The Jewish Concept of Homeland: God Given or Originally Grounded?; Jewish Attachment to the Land from Biblical Times to Today; Judah Halevi’s Kuzari and the Modern Concept of Aliyah; Theological Issues in Modern Judaism: the Holocaust and the Founding of the State of Israel; Modern Hebrew Poetry between Jerusalem and New Orleans
Dr. Halper’s research examines topics at the intersections of philosophy and religion and of Judaism and Islam in the Middle Ages and Renaissance. He focuses on the history of philosophical concepts and their use in mainstream religious texts and approaches Israel studies through the lens of the history of concepts. He is particularly interested in the philosophical background underlying Zionist thought and the intellectual movements that drew from religious and philosophical sources to form the Zionist enterprise.

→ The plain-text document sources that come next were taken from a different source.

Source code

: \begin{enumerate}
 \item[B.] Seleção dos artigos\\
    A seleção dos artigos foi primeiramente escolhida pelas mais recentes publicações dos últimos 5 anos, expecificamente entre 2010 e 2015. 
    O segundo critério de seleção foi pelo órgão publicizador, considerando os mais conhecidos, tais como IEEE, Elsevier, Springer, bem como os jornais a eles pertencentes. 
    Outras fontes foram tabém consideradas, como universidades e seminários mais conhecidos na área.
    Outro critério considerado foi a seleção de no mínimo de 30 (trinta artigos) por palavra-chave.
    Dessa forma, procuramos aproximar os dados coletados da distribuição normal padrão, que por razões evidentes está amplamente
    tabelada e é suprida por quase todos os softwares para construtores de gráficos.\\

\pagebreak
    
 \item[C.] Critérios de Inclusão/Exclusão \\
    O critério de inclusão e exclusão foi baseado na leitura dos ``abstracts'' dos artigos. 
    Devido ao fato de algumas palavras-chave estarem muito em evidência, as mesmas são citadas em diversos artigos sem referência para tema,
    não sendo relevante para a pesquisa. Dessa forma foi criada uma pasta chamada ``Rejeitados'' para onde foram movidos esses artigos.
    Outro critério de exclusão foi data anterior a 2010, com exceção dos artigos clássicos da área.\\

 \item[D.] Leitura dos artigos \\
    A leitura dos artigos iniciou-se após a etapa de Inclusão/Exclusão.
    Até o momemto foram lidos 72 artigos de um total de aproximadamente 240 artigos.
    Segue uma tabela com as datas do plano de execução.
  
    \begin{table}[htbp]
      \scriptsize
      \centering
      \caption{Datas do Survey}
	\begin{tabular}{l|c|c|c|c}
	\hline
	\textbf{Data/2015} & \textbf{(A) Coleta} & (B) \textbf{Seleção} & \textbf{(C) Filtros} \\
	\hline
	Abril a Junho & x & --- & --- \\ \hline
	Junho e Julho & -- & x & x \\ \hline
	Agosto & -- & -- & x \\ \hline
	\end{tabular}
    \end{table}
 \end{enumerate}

He grew up in the U.S. and made Aliyah in 2004 after completing a B.A. in classical studies and mathematics at the University of Chicago. He earned an M.A. in philosophy from the Hebrew University of Jerusalem (2006) and a Ph. D. (with highest distinction) in Jewish philosophy from Bar Ilan University (2010). He has held research and library fellowships at the Shalem Center (2005-2007) and at the Van Leer Jerusalem Institute (2007-2010), where he directed work groups on philosophy, mysticism and poetry. For the last two years, he has been a Mellon Postdoctoral Fellow in the Liberal Arts at Tulane University in New Orleans and is now beginning as a Schusterman scholar at Tulane University.